The three are agents of an evil older than time, and are just awakening. They are in league with the general onslaught on the civilized communities of the world man, dwarf, elf, fun folk, are all alike besieged in their homes by bloodthirsty evil that seeks nothing less than the conversion of the world into an inhospitable hellscape. Nursing their own ancient grievances against the estabilshed civilizations, the dispossessed people of the realms - the goblins and orcs and bugbears - have thrown in, in no small numbers, with the agents of these evils, as have powerful, independent factions, like the giants, who have no love for man or dwarf or elf.

And Moksha Jehannum wants Elyx. The hand of a necromancer, willingly severed, is a powerful artifact, and if he had access to her physical presence, it could become more powerful still.

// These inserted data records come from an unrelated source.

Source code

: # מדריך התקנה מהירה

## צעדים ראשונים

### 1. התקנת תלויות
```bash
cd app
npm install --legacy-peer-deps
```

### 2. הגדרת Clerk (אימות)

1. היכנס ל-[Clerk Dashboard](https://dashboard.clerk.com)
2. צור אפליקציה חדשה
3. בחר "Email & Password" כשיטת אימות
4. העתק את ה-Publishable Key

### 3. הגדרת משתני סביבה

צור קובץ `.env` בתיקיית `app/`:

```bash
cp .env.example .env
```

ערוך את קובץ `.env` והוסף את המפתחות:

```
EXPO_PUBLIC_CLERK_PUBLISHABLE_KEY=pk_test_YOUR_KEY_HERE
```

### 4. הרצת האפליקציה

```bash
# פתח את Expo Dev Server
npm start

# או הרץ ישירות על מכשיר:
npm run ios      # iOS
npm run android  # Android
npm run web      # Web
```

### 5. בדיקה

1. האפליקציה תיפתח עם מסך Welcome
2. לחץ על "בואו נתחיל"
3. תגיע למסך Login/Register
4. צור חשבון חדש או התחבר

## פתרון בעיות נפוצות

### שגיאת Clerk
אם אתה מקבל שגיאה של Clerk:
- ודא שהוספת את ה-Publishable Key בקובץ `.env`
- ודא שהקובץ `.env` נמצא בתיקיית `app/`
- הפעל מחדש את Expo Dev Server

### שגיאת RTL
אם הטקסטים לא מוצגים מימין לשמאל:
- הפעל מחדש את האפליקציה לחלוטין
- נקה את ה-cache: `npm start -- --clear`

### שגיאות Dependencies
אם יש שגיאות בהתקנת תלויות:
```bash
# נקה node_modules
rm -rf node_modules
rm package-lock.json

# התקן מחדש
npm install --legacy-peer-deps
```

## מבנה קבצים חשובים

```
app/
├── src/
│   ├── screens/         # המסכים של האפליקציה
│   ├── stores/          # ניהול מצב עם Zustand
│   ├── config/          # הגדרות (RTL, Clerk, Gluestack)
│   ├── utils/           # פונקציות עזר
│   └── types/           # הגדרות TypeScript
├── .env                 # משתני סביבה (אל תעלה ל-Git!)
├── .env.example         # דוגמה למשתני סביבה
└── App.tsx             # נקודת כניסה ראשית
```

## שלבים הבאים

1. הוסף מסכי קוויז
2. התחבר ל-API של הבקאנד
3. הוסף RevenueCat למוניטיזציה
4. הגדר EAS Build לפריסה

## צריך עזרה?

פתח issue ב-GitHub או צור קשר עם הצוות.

We leave our characters here, mourning their dead and contemplating their next move.

Mon, Dec. 16th, 2013 04:05 pm (UTC)
mordicai

Waromere alas not among the escapees!

Mon, Dec. 16th, 2013 09:56 pm (UTC)
kingtycoon

An epic size! Nearly 7 feet tall! Wonderful.

Seriously, nicely done. I love the clumsy semi-comic antics of PC and monster alike - they speak to a need I have for verisimilitude. That's stuff you don't see in movies.

Tue, Dec. 17th, 2013 07:21 am (UTC)
fordmadoxfraud

He grew nearly two feet!

I feel like "clumsy semi-comic antics" is basically my whole mojo.

Tue, Dec. 17th, 2013 02:15 pm (UTC)
mordicai

Marlon Wayans in the D&D movie is your cinema icon.